(Task item) Using the data beneath, show every line that includes the word "documented".

══ Recorded data

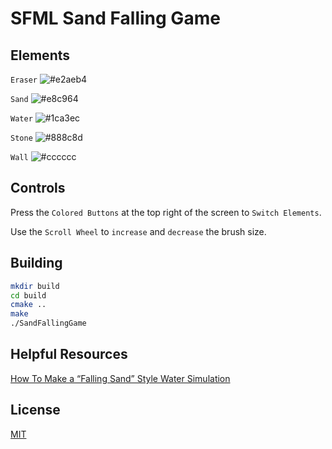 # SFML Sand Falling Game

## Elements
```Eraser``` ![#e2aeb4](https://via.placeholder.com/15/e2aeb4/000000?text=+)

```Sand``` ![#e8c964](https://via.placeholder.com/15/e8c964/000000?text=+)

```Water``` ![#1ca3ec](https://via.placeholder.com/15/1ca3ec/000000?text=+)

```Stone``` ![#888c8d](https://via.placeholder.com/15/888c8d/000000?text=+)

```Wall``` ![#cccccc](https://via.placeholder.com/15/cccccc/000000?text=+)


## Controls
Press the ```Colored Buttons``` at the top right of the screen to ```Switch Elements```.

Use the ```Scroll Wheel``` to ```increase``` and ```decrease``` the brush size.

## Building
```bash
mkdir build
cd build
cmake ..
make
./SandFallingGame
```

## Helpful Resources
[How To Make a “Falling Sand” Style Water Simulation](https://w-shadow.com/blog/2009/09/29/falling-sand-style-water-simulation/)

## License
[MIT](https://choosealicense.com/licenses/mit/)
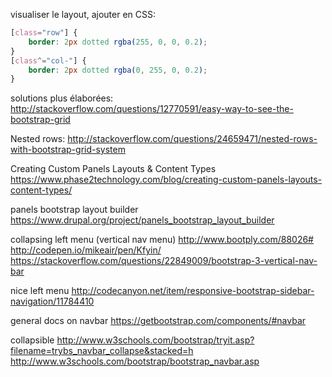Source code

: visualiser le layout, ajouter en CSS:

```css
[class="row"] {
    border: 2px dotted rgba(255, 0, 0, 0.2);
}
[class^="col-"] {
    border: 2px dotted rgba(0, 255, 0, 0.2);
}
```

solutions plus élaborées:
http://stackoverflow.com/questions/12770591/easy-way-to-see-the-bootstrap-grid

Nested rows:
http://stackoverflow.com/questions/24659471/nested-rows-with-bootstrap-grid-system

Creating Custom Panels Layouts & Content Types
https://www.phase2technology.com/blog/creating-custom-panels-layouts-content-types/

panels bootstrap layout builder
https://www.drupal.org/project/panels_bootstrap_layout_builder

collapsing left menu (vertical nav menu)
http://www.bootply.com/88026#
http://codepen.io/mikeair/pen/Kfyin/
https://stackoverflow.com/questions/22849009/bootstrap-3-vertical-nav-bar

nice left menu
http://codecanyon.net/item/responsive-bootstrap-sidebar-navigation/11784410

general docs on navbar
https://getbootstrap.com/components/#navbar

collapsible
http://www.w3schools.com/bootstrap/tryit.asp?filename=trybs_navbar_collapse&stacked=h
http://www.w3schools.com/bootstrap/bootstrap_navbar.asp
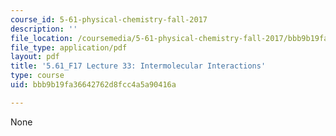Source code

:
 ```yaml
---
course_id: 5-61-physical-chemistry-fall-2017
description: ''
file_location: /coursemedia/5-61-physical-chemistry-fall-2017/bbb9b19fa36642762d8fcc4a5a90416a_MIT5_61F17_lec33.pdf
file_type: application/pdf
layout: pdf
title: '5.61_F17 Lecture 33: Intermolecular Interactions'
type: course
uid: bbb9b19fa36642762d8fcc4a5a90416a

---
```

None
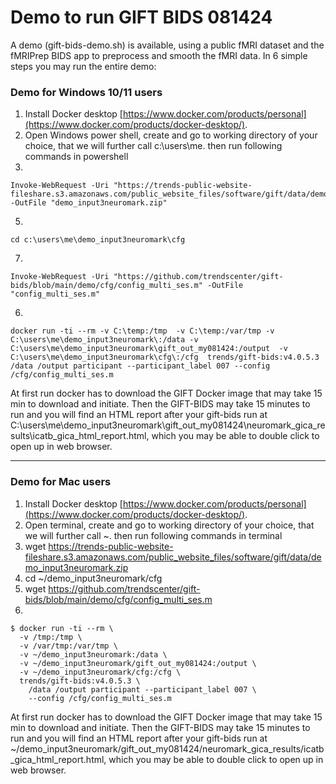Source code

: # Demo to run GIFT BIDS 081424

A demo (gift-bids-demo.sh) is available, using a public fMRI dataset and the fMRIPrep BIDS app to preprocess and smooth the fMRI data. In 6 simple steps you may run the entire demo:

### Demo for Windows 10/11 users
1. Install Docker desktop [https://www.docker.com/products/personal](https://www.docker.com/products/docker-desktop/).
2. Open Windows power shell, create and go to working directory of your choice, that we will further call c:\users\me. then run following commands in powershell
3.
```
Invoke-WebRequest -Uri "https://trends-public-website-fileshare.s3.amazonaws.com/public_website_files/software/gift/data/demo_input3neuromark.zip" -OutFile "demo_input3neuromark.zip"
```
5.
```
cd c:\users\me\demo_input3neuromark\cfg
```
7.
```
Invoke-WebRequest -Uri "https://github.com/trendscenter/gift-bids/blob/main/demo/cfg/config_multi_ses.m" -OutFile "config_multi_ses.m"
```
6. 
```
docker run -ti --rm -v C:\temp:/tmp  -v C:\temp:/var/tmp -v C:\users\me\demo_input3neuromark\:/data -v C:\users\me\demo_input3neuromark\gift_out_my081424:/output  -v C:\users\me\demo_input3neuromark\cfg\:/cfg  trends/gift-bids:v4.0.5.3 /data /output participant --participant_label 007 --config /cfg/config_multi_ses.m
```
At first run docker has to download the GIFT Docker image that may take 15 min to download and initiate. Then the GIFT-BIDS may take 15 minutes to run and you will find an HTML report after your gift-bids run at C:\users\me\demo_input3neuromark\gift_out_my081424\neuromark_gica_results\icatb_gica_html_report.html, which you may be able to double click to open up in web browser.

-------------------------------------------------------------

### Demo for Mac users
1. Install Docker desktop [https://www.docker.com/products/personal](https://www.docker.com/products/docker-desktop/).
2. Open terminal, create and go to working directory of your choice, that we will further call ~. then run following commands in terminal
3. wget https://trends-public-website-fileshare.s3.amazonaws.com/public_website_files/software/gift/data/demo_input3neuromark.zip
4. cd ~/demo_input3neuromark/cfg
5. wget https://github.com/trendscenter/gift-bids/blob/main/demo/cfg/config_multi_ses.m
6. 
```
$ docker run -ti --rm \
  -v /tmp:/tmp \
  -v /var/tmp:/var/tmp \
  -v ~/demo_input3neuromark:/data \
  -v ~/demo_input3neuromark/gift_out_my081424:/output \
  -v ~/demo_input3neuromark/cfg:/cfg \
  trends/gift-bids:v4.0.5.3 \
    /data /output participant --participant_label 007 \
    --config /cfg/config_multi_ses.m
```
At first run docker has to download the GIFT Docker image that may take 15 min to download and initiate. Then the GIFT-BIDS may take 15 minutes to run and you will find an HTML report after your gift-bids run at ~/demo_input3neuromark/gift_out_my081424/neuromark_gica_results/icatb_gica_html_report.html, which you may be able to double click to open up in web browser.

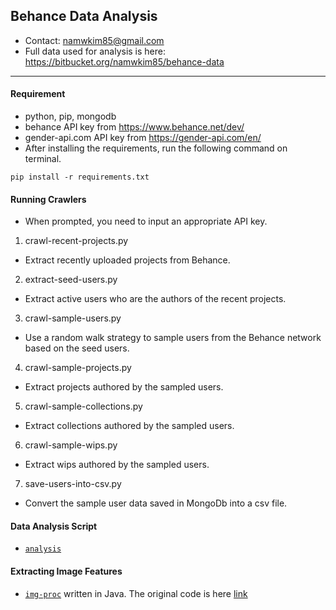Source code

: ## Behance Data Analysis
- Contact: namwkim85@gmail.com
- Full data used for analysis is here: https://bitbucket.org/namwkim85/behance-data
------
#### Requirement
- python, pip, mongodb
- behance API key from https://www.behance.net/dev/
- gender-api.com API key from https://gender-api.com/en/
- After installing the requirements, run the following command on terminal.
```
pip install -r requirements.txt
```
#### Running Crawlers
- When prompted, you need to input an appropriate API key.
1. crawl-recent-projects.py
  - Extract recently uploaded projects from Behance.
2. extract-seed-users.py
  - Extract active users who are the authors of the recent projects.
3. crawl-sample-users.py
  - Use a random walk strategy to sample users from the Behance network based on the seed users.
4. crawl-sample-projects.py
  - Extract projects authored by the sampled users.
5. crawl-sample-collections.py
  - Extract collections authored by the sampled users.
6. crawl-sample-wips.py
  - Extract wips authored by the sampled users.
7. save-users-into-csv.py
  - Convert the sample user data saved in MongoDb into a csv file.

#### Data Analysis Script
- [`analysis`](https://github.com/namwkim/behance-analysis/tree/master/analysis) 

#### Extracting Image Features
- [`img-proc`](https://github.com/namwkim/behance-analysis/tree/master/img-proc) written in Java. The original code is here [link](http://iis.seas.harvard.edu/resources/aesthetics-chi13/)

════
══ Recorded data

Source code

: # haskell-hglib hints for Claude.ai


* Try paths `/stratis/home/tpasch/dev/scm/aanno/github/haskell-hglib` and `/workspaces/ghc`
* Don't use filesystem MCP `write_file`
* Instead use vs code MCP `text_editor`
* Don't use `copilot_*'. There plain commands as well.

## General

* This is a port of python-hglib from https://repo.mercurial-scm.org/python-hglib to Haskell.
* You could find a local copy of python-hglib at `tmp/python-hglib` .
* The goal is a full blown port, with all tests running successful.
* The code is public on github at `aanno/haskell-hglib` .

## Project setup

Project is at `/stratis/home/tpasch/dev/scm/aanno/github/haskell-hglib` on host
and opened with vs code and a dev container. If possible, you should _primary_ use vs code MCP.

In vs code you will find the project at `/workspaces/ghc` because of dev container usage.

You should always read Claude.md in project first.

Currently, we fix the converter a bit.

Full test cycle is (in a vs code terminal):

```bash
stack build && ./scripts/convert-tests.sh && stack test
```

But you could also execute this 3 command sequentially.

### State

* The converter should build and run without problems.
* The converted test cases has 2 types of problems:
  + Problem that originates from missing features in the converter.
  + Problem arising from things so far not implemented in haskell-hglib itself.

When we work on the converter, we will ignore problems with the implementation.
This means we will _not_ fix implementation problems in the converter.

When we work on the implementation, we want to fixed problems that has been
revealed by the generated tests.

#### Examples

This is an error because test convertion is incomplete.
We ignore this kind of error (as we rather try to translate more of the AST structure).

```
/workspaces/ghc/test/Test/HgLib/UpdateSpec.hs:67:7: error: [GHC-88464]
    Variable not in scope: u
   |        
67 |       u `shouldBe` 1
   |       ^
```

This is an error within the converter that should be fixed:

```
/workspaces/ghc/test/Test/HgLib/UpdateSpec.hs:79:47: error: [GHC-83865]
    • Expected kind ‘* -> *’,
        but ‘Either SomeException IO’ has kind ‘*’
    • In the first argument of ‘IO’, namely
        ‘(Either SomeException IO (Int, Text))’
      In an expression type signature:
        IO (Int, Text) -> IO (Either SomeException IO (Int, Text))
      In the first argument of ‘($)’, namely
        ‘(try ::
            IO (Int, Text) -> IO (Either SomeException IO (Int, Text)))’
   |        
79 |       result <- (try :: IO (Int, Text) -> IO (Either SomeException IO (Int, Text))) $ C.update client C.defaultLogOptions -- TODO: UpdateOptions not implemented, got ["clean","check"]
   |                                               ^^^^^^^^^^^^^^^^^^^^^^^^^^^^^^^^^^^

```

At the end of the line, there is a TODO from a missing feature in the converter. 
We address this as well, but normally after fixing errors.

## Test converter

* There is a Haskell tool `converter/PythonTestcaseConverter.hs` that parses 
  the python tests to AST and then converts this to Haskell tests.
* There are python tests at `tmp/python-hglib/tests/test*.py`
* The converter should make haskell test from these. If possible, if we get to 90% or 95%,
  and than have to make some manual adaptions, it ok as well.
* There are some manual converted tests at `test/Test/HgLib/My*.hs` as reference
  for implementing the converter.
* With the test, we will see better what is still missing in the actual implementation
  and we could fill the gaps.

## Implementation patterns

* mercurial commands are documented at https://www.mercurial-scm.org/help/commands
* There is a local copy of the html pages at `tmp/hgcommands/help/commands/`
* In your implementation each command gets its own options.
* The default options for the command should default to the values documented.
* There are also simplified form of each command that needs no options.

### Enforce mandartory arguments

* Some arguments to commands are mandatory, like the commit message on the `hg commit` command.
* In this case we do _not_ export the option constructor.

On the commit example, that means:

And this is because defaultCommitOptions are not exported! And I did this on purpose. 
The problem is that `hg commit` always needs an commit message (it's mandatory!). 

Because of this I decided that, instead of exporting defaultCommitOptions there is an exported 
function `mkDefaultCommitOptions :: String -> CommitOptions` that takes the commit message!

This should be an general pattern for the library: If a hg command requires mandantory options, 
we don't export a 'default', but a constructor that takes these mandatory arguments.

════
══ Recorded data

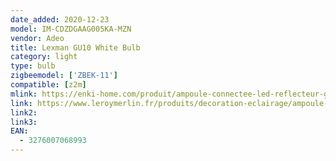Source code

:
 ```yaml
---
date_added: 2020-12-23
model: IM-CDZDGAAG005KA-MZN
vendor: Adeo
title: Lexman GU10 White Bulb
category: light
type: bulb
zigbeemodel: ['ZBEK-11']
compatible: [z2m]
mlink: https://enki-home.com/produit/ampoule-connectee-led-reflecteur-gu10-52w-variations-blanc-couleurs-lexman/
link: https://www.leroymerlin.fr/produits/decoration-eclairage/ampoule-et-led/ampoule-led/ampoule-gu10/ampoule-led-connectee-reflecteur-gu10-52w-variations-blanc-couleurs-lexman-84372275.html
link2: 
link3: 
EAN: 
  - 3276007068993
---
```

════

(Answer to this task)
* mercurial commands are documented at https://www.mercurial-scm.org/help/commands
* The default options for the command should default to the values documented.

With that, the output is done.